The sly wapiti come out of the nearby mountains after dark and gorge themselves on crops. And then they leave again before the sun comes up. So, hunters never get a chance to shoot any of them, said French – who is also a Republican member of the Wyoming Senate.
“These night raiders are so smart, they’ve been doing this for so many years,” he told Cowboy State Daily.
‘You’re Welcome To Try’
Over the years, French said that he and some of his neighbors have welcomed hunters on to their properties to take a crack at the night raiders. The hunters almost always leave empty-handed and frustrated.
“When people come out and ask permission to hunt elk here, I’ll say ‘Yeah, but you’re not going to catch one. They’re always gone before daylight. You’re welcome to come sit out on the end of the fields, but you’re chances of getting an elk are slim to none,’” French said.
The night raider elk have gotten so good at evading hunters, they can even take cues from a distance, he added.
“I can step out of the house, an hour or two before sunrise, and I can hear them out there, talking to each other,” French said – referring to the chirping sounds that elk sometimes make to communicate.
“But if I hear a pickup coming up the road, the main county road, they just go silent and leave. They’ve figured out if that they stick around, they’ll get shot, so they leave. It’s an amazing thing,” he added.
Numbers Have Grown
The night raider elk herd apparently travels about “six or eight miles” each direction between the Heart Mountain area and crop fields between Cody and Powell, French said.
And perhaps because they’re so good at avoiding hunters, their numbers have grown over the years, he said.
“I would say it started about 15 years ago. They would start coming in about mid-August. There wasn’t huge amount of elk at first – 50, maybe 75. But lately it seems there’s been 250 or 300 of them coming in,” French said.
French, along with his daughter and son-in-law, have hundreds of acres of crops, including malt barley and hay. On just their places alone, he estimates that the night raiders have been doing “thousands and thousands of dollars in damage every year.”
“When you get a herd of 300 elk going across a barley field, they trash it,” he said.
The trick of moving only during the dark has evidently been passed down through generations of ever-growing numbers of elk, he added.
“They’ve been doing it for so long, all the elk in the herd know what to do,” he said.
Is ‘Lethal Take’ The Answer?
French brought up the night raiders during a recent meeting of the Wyoming Legislature’s Joint Agriculture, State and Public Lands and Water Resources Committee, of which he’s a member.
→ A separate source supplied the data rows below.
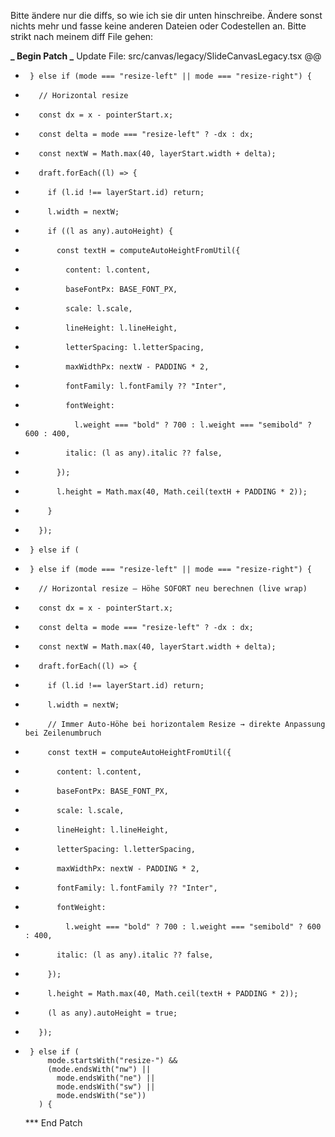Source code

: Bitte ändere nur die diffs, so wie ich sie dir unten hinschreibe. Ändere sonst nichts mehr und fasse keine anderen Dateien oder Codestellen an. Bitte strikt nach meinem diff File gehen:

**_ Begin Patch
_** Update File: src/canvas/legacy/SlideCanvasLegacy.tsx
@@

-      } else if (mode === "resize-left" || mode === "resize-right") {
-        // Horizontal resize
-        const dx = x - pointerStart.x;
-        const delta = mode === "resize-left" ? -dx : dx;
-        const nextW = Math.max(40, layerStart.width + delta);
-        draft.forEach((l) => {
-          if (l.id !== layerStart.id) return;
-          l.width = nextW;
-          if ((l as any).autoHeight) {
-            const textH = computeAutoHeightFromUtil({
-              content: l.content,
-              baseFontPx: BASE_FONT_PX,
-              scale: l.scale,
-              lineHeight: l.lineHeight,
-              letterSpacing: l.letterSpacing,
-              maxWidthPx: nextW - PADDING * 2,
-              fontFamily: l.fontFamily ?? "Inter",
-              fontWeight:
-                l.weight === "bold" ? 700 : l.weight === "semibold" ? 600 : 400,
-              italic: (l as any).italic ?? false,
-            });
-            l.height = Math.max(40, Math.ceil(textH + PADDING * 2));
-          }
-        });
-      } else if (

*      } else if (mode === "resize-left" || mode === "resize-right") {
*        // Horizontal resize – Höhe SOFORT neu berechnen (live wrap)
*        const dx = x - pointerStart.x;
*        const delta = mode === "resize-left" ? -dx : dx;
*        const nextW = Math.max(40, layerStart.width + delta);
*        draft.forEach((l) => {
*          if (l.id !== layerStart.id) return;
*          l.width = nextW;
*          // Immer Auto-Höhe bei horizontalem Resize → direkte Anpassung bei Zeilenumbruch
*          const textH = computeAutoHeightFromUtil({
*            content: l.content,
*            baseFontPx: BASE_FONT_PX,
*            scale: l.scale,
*            lineHeight: l.lineHeight,
*            letterSpacing: l.letterSpacing,
*            maxWidthPx: nextW - PADDING * 2,
*            fontFamily: l.fontFamily ?? "Inter",
*            fontWeight:
*              l.weight === "bold" ? 700 : l.weight === "semibold" ? 600 : 400,
*            italic: (l as any).italic ?? false,
*          });
*          l.height = Math.max(40, Math.ceil(textH + PADDING * 2));
*          (l as any).autoHeight = true;
*        });
*      } else if (
           mode.startsWith("resize-") &&
           (mode.endsWith("nw") ||
             mode.endsWith("ne") ||
             mode.endsWith("sw") ||
             mode.endsWith("se"))
         ) {
  \*\*\* End Patch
The committee and Wyoming Game and Fish Department officials were discussing what to do about an overabundance of elk in some parts of Wyoming.
In some instances, where public hunting isn’t effective, the state can issue “lethal take” permits to landowners, Game and Fish Chief Game Warden Rick King told the committee. Those permits allow wildlife agents or contractors to kill elk on private land. Under some circumstances, the killing might be allowed at night, King said.
French said he might consider applying for lethal take permits. However, he doesn’t want to cut down local elk herds too far either.
“I don’t mind feeding some elk. I hunt elk too and I like eating elk. I like just watching them too. You don’t want to shoot them all, because you don’t want to negatively affect the opportunities for local hunters. But when the numbers coming into the crops get excessive it really starts to hit your pocketbook,” French said.